(MATERIAL SUPPLIED Opens)
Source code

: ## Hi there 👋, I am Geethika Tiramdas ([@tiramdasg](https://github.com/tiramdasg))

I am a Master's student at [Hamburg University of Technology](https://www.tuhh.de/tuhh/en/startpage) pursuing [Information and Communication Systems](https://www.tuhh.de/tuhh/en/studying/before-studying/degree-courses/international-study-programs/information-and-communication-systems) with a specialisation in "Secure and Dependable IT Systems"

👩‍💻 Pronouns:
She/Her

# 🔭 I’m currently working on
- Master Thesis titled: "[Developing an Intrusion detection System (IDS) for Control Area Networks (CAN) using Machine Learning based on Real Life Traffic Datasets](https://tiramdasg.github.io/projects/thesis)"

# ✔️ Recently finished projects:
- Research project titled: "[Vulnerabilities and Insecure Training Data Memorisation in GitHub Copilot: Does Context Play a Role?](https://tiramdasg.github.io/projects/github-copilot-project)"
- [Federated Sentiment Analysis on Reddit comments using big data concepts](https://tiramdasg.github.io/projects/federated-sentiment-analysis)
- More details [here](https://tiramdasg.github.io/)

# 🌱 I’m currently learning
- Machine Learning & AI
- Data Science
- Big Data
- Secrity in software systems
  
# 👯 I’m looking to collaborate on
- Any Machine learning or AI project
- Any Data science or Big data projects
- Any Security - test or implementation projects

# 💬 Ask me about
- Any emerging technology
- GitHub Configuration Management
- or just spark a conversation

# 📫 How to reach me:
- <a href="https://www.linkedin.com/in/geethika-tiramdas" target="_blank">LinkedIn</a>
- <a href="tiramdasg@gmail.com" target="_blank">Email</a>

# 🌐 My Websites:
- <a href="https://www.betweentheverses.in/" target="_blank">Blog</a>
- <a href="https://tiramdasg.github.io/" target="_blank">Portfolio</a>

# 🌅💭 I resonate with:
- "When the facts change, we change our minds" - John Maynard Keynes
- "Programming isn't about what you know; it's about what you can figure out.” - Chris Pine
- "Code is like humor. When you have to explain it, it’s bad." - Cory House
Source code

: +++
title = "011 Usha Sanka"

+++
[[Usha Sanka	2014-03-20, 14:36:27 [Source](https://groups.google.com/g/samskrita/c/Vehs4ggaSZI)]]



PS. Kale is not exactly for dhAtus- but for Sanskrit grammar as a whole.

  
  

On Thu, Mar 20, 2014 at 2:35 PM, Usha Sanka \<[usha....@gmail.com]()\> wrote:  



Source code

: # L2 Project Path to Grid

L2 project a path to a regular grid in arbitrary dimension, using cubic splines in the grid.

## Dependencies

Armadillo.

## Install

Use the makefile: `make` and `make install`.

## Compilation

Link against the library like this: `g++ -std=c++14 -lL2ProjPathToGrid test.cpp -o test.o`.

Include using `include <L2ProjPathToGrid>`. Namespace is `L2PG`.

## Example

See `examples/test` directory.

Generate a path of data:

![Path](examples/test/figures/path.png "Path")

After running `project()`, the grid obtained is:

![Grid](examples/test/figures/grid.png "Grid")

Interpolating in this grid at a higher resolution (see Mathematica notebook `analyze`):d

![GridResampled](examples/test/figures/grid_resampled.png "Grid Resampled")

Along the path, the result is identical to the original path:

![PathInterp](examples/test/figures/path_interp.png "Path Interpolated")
(MATERIAL SUPPLIED Closes)
(MATERIAL SUPPLIED Opens)
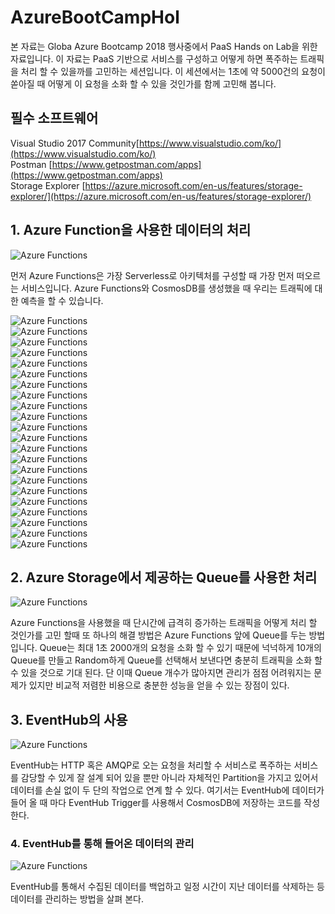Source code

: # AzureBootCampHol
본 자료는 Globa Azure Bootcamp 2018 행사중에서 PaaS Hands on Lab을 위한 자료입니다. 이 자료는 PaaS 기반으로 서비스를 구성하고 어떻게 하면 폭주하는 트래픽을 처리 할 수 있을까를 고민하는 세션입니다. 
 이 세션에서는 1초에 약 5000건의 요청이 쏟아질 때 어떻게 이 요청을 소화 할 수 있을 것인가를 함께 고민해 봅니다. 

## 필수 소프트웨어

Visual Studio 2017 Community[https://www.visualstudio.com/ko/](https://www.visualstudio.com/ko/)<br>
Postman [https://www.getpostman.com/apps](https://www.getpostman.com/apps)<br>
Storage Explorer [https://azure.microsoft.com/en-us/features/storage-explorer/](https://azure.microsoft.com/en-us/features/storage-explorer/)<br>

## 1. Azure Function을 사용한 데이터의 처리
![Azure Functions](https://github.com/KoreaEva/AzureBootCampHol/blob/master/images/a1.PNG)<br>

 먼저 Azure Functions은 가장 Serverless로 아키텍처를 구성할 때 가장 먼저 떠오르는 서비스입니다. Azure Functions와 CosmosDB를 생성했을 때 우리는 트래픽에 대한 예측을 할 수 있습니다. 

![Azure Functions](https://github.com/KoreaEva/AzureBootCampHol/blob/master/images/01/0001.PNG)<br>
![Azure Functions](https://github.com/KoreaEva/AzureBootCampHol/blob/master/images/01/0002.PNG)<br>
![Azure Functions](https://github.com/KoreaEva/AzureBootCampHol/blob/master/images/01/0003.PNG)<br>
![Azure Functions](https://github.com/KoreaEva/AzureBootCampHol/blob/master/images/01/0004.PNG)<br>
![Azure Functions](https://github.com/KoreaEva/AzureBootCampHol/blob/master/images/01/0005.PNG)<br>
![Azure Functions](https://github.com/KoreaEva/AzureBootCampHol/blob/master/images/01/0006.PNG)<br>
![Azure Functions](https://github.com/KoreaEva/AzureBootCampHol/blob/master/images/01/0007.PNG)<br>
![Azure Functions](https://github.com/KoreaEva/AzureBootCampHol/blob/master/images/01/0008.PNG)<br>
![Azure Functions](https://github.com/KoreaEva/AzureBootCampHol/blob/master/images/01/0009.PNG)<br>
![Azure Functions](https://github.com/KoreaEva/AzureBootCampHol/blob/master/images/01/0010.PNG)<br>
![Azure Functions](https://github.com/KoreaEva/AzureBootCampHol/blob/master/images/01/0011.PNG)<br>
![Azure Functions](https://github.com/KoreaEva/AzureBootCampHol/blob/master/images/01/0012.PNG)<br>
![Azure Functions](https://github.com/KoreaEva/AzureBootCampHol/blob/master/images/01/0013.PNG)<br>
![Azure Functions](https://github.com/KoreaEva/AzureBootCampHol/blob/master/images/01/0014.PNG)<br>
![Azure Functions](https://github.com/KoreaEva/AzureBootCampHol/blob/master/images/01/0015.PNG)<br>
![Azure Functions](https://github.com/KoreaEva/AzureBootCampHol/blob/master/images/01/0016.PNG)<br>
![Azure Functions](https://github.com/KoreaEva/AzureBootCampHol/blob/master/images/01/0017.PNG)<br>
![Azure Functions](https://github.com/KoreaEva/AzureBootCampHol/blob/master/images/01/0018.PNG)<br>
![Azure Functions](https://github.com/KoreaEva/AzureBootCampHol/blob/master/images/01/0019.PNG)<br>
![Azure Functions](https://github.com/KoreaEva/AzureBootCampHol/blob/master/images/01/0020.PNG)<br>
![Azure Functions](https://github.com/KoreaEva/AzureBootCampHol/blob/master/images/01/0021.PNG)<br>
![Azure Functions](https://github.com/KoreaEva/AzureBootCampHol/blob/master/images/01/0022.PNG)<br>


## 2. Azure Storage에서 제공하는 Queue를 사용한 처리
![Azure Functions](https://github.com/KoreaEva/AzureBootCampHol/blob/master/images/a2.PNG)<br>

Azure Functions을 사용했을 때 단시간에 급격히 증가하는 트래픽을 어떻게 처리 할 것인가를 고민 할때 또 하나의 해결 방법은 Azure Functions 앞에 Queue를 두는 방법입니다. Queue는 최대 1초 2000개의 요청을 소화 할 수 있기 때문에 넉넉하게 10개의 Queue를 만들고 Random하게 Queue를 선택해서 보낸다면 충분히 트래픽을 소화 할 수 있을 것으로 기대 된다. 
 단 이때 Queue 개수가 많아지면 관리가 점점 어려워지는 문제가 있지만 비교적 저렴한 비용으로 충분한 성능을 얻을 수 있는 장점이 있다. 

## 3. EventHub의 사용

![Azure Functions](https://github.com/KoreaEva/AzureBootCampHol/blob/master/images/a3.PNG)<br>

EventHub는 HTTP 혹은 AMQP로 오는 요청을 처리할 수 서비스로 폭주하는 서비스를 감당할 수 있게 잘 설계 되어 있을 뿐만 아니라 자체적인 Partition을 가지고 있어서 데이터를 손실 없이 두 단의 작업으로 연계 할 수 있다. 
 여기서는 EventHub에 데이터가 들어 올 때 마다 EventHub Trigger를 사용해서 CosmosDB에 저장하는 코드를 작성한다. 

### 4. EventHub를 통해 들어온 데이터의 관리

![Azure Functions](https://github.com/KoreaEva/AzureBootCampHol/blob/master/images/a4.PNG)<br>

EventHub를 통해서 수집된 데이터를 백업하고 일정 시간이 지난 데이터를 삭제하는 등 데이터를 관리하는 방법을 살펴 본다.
(MATERIAL SUPPLIED Closes)
EXERCISE PROMPT: Scanning the data above, copy out every line where "like" is found.

RESULT BELOW:
- "Code is like humor. When you have to explain it, it’s bad." - Cory House
Link against the library like this: `g++ -std=c++14 -lL2ProjPathToGrid test.cpp -o test.o`.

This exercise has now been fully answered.